(Saved data entries)
◆ ◆ ◆ ◆ ◆ ◆ ◆

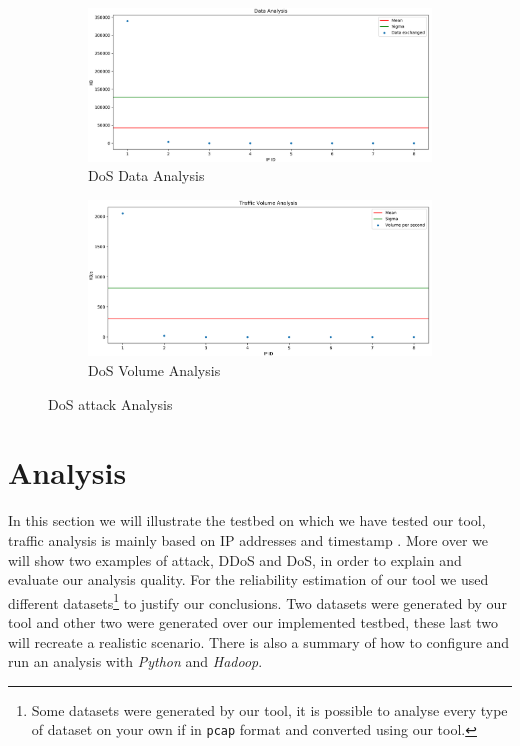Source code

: \begin{figure}[h]
	\begin{subfigure}{0.48\textwidth}
		\includegraphics[width=\textwidth]{imgs/DoSMixed-data_analysis.png}
  		\caption{DoS Data Analysis}
  		\label{fig:ddos_data}
	\end{subfigure}
	\hspace*{\fill} %
	\begin{subfigure}{0.48\textwidth}
  		\includegraphics[width=\textwidth]{imgs/DoSMixed-volume_analysis.png}
  		\caption{DoS Volume Analysis}
  		\label{fig:dos_volume}
	\end{subfigure}
	\caption{DoS attack Analysis}
	\label{fig:dos_analysis}
\end{figure}
\section{Analysis}
\label{sec:analysis}
In this section we will illustrate the testbed on which we have tested our tool, traffic analysis is mainly based on IP addresses and timestamp \cite{ddos_forensics}. 
More over we will show two examples of attack, DDoS and DoS, in order to explain and evaluate our analysis quality.
For the reliability estimation of our tool we used different datasets\footnote{Some datasets were generated by our tool, it is possible to analyse every type of dataset on your own if in \texttt{pcap} format and converted using our tool.} to justify our conclusions. 
Two datasets were generated by our tool and other two were generated over our implemented testbed, these last two will recreate a realistic scenario.
There is also a summary of how to configure and run an analysis with \textit{Python} and \textit{Hadoop}.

◆ ◆ ◆ ◆ ◆ ◆ ◆

Task requirements
The answer should contain nothing but the lines from the top of the data above through the line containing "More over we", copied exactly, with no images.

Response area
Source code

: \begin{figure}[h]
	\begin{subfigure}{0.48\textwidth}
		\includegraphics[width=\textwidth]{imgs/DoSMixed-data_analysis.png}
  		\caption{DoS Data Analysis}
  		\label{fig:ddos_data}
	\end{subfigure}
	\hspace*{\fill} %
	\begin{subfigure}{0.48\textwidth}
  		\includegraphics[width=\textwidth]{imgs/DoSMixed-volume_analysis.png}
  		\caption{DoS Volume Analysis}
  		\label{fig:dos_volume}
	\end{subfigure}
	\caption{DoS attack Analysis}
	\label{fig:dos_analysis}
\end{figure}
\section{Analysis}
\label{sec:analysis}
In this section we will illustrate the testbed on which we have tested our tool, traffic analysis is mainly based on IP addresses and timestamp \cite{ddos_forensics}. 
More over we will show two examples of attack, DDoS and DoS, in order to explain and evaluate our analysis quality.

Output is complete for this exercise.